[Opening Listed records section]

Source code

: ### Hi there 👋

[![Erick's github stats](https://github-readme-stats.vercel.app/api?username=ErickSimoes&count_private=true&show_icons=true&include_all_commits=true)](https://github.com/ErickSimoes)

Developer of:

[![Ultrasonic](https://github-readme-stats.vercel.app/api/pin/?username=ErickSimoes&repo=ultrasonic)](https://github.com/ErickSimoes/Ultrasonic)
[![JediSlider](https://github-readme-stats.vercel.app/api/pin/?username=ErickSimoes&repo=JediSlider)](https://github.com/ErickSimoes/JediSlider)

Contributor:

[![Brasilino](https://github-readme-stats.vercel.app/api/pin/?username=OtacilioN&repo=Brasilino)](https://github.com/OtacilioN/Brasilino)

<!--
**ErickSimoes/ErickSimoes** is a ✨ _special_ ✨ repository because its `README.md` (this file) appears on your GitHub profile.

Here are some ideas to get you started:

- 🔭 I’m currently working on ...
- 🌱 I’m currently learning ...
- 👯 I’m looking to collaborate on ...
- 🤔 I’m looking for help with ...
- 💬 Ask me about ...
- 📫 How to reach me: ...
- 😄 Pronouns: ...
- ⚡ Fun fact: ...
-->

[Closing Listed records section]

Assigned task:
The entries shown above must be reproduced in full, exactly as written.

Exercise response:
Source code

: ### Hi there 👋

[![Erick's github stats](https://github-readme-stats.vercel.app/api?username=ErickSimoes&count_private=true&show_icons=true&include_all_commits=true)](https://github.com/ErickSimoes)

Developer of:

[![Ultrasonic](https://github-readme-stats.vercel.app/api/pin/?username=ErickSimoes&repo=ultrasonic)](https://github.com/ErickSimoes/Ultrasonic)
[![JediSlider](https://github-readme-stats.vercel.app/api/pin/?username=ErickSimoes&repo=JediSlider)](https://github.com/ErickSimoes/JediSlider)

Contributor:

[![Brasilino](https://github-readme-stats.vercel.app/api/pin/?username=OtacilioN&repo=Brasilino)](https://github.com/OtacilioN/Brasilino)

<!--
**ErickSimoes/ErickSimoes** is a ✨ _special_ ✨ repository because its `README.md` (this file) appears on your GitHub profile.

Here are some ideas to get you started:

- 🔭 I’m currently working on ...
- 🌱 I’m currently learning ...
- 👯 I’m looking to collaborate on ...
- 🤔 I’m looking for help with ...
- 💬 Ask me about ...
- 📫 How to reach me: ...
- 😄 Pronouns: ...
- ⚡ Fun fact: ...
-->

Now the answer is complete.